Anyone who’s watched the rioting, looting and arson going on in places like Minneapolis, New York and Seattle wouldn’t need Trump’s “factoid” to understand Democrats are soft on crime.
Nonetheless, the Post proceeded to prove Trump wrong — or rather, actually prove him right — and launched a classic self-own.
The Post based its survey on the FBI’s Uniform Crime Report for the first half of 2019, and looked at two categories: cities with the most violent crime overall and the most violent crime per capita.
Among the top 20 with the most number of violent crimes, 17 were led by partisan Democratic mayors. The three that weren’t were San Antonio, Las Vegas and Jacksonville, FL.
But San Antonio and Las Vegas are misleading. By local rule elections in both cities are nonpartisan. Yet Las Vegas Mayor Carolyn Goodman has been repeatedly described in media reports as a Democrat, while the Texas Tribune noted that when San Antonio Mayor Ron Nirenberg was re-elected last year the mayor was “allied with the Democratic Party.”
So, in essence, 19 out of 20 in that category are managed by Democrats.
From the per-capita angle, all but one — Springfield, Mo. — are run by Democrats. Some sources outside the news media claim Springfield Mayor Ken McClure is a Democrat. But he once served as chief of staff for former Gov. Matt Blunt, a Republican.
Thus, the Post’s headline triumphantly declared, “Trump keeps claiming that the most dangerous cities in America are all run by Democrats. They aren’t.”
No, just 95 percent of them.
Ultimately, though, the Post noted, “(I)t doesn’t really matter that the other mayors are Democrats.”
“Cities generally have more crime than suburban and rural areas. That’s been true for decades if not centuries and is true across the planet,” the Post observed.
“In other words, if it were the case that cities were also more prone to elect members of one party over another, it might seem as though the most crime-riddled places in America were a function of leadership from that party.”

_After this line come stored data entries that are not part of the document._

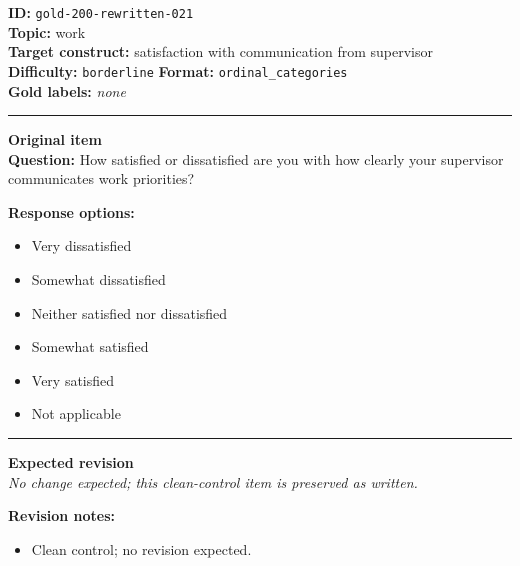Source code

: \documentclass[10pt,a4paper]{article}
\newcommand{\sectionline}{\vspace{0.15em}\hrule\vspace{0.35em}}
\begin{document}
\begin{tcolorbox}[colframe=CleanGreen,colback=white,colbacktitle=CleanGreen!9,coltitle=black,title={Item 021\hfill Clean control}]
\textbf{ID:} \texttt{gold-200-rewritten-021}\\
\textbf{Topic:} work\\
\textbf{Target construct:} satisfaction with communication from supervisor\\
\textbf{Difficulty:} \texttt{borderline} \quad \textbf{Format:} \texttt{ordinal\_categories}\\
\textbf{Gold labels:} \textit{none}\\
\sectionline
\textbf{Original item}\\
\textbf{Question:} How satisfied or dissatisfied are you with how clearly your supervisor communicates work priorities?
\par\textbf{Response options:}
\begin{itemize}
\item Very dissatisfied
\item Somewhat dissatisfied
\item Neither satisfied nor dissatisfied
\item Somewhat satisfied
\item Very satisfied
\item Not applicable
\end{itemize}
\sectionline
\textbf{Expected revision}\\
\textit{No change expected; this clean-control item is preserved as written.}
\par\textbf{Revision notes:}
\begin{itemize}
\item Clean control; no revision expected.
\end{itemize}
\end{tcolorbox}
\end{document}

The piece then notes that America’s big cities tend to be predominantly populated by minorities who vote Democratic.
Or, in other other words, big cities will be run by Democrats and significant amounts of violent crime will simply be a fact of life — but not because Democrats are soft on crime.

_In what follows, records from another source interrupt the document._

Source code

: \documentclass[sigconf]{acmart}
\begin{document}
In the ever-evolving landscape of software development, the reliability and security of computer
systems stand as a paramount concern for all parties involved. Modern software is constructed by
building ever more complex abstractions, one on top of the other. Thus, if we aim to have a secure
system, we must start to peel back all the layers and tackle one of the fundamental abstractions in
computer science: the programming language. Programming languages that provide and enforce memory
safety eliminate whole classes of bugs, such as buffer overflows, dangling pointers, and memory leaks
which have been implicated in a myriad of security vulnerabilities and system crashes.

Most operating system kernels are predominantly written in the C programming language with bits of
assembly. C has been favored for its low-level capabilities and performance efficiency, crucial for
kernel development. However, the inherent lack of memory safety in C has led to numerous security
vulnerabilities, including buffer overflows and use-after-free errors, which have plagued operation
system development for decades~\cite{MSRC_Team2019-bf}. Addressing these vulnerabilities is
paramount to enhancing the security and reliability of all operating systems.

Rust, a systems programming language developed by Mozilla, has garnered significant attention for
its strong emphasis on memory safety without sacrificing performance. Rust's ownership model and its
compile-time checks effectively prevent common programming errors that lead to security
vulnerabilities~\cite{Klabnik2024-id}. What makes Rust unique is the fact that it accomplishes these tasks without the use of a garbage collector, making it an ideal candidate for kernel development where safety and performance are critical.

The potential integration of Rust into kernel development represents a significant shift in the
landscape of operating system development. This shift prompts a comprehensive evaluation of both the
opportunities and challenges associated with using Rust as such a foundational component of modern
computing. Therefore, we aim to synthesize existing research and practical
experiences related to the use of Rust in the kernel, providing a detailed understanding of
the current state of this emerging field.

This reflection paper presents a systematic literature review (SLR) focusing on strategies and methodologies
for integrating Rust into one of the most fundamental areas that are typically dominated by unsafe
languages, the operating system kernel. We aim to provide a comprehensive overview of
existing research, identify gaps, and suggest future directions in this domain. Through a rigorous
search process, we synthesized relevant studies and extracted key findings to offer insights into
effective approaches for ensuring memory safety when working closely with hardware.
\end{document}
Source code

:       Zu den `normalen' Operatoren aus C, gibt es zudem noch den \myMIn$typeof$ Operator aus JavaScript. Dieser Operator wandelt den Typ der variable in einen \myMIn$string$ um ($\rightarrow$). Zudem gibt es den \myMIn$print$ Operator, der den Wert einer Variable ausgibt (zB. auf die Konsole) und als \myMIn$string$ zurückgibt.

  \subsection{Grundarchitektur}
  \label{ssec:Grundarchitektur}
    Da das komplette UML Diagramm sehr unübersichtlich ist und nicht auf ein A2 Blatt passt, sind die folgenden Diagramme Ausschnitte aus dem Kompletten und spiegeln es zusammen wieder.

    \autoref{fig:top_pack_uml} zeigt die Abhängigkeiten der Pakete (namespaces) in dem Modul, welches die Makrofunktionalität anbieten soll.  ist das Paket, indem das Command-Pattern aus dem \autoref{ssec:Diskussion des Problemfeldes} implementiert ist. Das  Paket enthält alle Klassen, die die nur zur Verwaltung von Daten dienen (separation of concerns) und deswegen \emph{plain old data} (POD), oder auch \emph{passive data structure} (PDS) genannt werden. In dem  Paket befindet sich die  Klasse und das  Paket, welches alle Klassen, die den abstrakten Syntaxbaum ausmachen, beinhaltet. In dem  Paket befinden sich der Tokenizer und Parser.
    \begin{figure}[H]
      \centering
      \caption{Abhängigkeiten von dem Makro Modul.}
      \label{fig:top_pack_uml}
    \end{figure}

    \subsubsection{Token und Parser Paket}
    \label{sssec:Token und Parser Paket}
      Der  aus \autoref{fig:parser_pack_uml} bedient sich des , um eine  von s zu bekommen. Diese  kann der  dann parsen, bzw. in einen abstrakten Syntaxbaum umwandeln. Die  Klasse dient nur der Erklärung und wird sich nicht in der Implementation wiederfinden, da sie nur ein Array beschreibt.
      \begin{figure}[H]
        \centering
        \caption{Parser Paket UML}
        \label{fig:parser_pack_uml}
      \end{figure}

“(I)t’s problematic to draw a causal relationship between crime and Democratic leadership,” the piece explained. “It may be the case that cities with more crime are more likely to have Democratic leaders. Such a comparison, though, is fraught, relying on the validity of reported crime data, the metric used to establish which cities are included in the analysis, the time period under consideration and so on.”
OK, except reality intrudes to undermine this.

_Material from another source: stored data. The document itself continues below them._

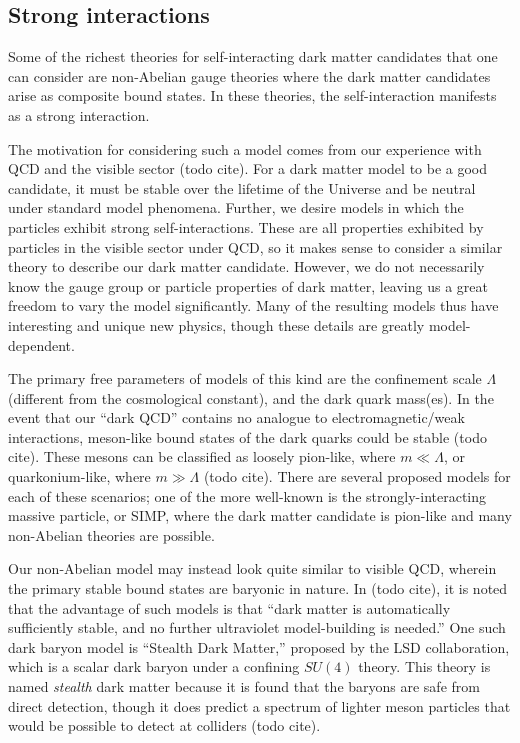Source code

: \hypertarget{strong-interactions}{%
\subsection{Strong interactions}\label{strong-interactions}}

Some of the richest theories for self-interacting dark matter candidates
that one can consider are non-Abelian gauge theories where the dark
matter candidates arise as composite bound states. In these theories,
the self-interaction manifests as a strong interaction.

The motivation for considering such a model comes from our experience
with QCD and the visible sector (todo cite). For a dark matter model to
be a good candidate, it must be stable over the lifetime of the Universe
and be neutral under standard model phenomena. Further, we desire models
in which the particles exhibit strong self-interactions. These are all
properties exhibited by particles in the visible sector under QCD, so it
makes sense to consider a similar theory to describe our dark matter
candidate. However, we do not necessarily know the gauge group or
particle properties of dark matter, leaving us a great freedom to vary
the model significantly. Many of the resulting models thus have
interesting and unique new physics, though these details are greatly
model-dependent.

The primary free parameters of models of this kind are the confinement
scale \(\Lambda\) (different from the cosmological constant), and the
dark quark mass(es). In the event that our ``dark QCD'' contains no
analogue to electromagnetic/weak interactions, meson-like bound states
of the dark quarks could be stable (todo cite). These mesons can be
classified as loosely pion-like, where \(m \ll \Lambda\), or
quarkonium-like, where \(m \gg \Lambda\) (todo cite). There are several
proposed models for each of these scenarios; one of the more well-known
is the strongly-interacting massive particle, or SIMP, where the dark
matter candidate is pion-like and many non-Abelian theories are
possible.

Our non-Abelian model may instead look quite similar to visible QCD,
wherein the primary stable bound states are baryonic in nature. In (todo
cite), it is noted that the advantage of such models is that ``dark
matter is automatically sufficiently stable, and no further ultraviolet
model-building is needed.'' One such dark baryon model is ``Stealth Dark
Matter,'' proposed by the LSD collaboration, which is a scalar dark
baryon under a confining \(SU(4)\) theory. This theory is named
\emph{stealth} dark matter because it is found that the baryons are safe
from direct detection, though it does predict a spectrum of lighter
meson particles that would be possible to detect at colliders (todo
cite).

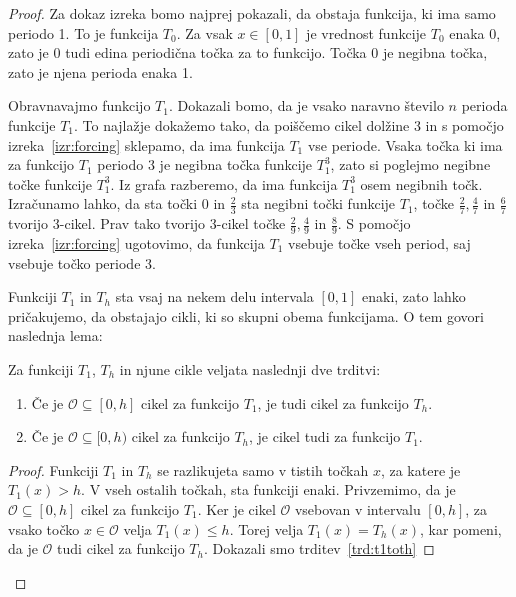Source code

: \documentclass[../TG_magistrsko_delo_sections.tex]{subfiles}
\begin{document}
\begin{proof}
Za dokaz izreka bomo najprej pokazali, da obstaja funkcija, ki ima samo periodo 1. To je funkcija $T_0$. Za vsak $x \in [0, 1]$ je vrednost funkcije $T_0$ enaka 0, zato je 0 tudi edina periodična točka za to funkcijo. Točka 0 je negibna točka, zato je njena perioda enaka 1.

Obravnavajmo funkcijo $T_1$. Dokazali bomo, da je vsako naravno število $n$ perioda funkcije $T_1$. To najlažje dokažemo tako, da poiščemo cikel dolžine 3 in s pomočjo izreka~\ref{izr:forcing} sklepamo, da ima funkcija $T_1$ vse periode. Vsaka točka ki ima za funkcijo $T_1$ periodo 3 je negibna točka funkcije $T_1^3$, zato si poglejmo negibne točke funkcije $T_1^3$. Iz grafa razberemo, da ima funkcija $T_1^3$ osem negibnih točk. Izračunamo lahko, da sta točki 0 in $\frac{2}{3}$ sta negibni točki funkcije $T_1$, točke $\frac{2}{7}, \frac{4}{7}$ in $\frac{6}{7}$ tvorijo 3-cikel. Prav tako tvorijo 3-cikel točke  $\frac{2}{9}, \frac{4}{9}$ in $\frac{8}{9}$. S pomočjo izreka~\ref{izr:forcing} ugotovimo, da funkcija $T_1$ vsebuje točke vseh period, saj vsebuje točko periode 3.

Funkciji $T_1$ in $T_h$ sta vsaj na nekem delu intervala $[0, 1]$ enaki, zato lahko pričakujemo, da obstajajo cikli, ki so skupni obema funkcijama. O tem govori naslednja lema:
\begin{lema}\label{lem:t1th}
Za funkciji $T_1$, $T_h$ in njune cikle  veljata naslednji dve trditvi:
\begin{enumerate}[label={(\arabic*)}]
\item Če je $\mathcal{O} \subseteq [0, h]$ cikel za funkcijo $T_1$, je tudi cikel za funkcijo $T_h$. \label{trd:t1toth}
\item Če je $\mathcal{O} \subseteq [0, h)$ cikel za funkcijo $T_h$, je cikel tudi za funkcijo $T_1$. \label{trd:thtot1}
\end{enumerate}
\end{lema}
\begin{proof}
Funkciji $T_1$ in $T_h$ se razlikujeta samo v tistih točkah $x$, za katere je $T_1(x) > h$. V vseh ostalih točkah, sta funkciji enaki. Privzemimo, da je $\mathcal{O} \subseteq [0, h]$ cikel za funkcijo $T_1$. Ker je cikel $\mathcal{O}$ vsebovan v intervalu $[0, h]$, za vsako točko $x \in \mathcal{O}$ velja $T_1(x) \leq h$. Torej velja $T_1(x)=T_h(x)$, kar pomeni, da je $\mathcal{O}$ tudi cikel za funkcijo $T_h$. Dokazali smo trditev~\ref{trd:t1toth}


\end{proof}
\end{proof}
\end{document}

New York City got progressively and demonstrably safer after electing Rudy Guiliani, a Republican, as mayor and Michael Bloomberg, then nominally a Republican, as his successor.
Meanwhile, when Republican Richard Riordan left office as Los Angeles’s mayor in 2001, the LA Times pointed out he had left the city “better than he found it — safer, more prosperous, more optimistic about its future. … Crime is down from the alarming peaks of the early 1990s, when Los Angeles voters turned their backs on a generation of Democratic rule at City Hall.”
As noted at the top, now calling number 136.
Scroll down to comment!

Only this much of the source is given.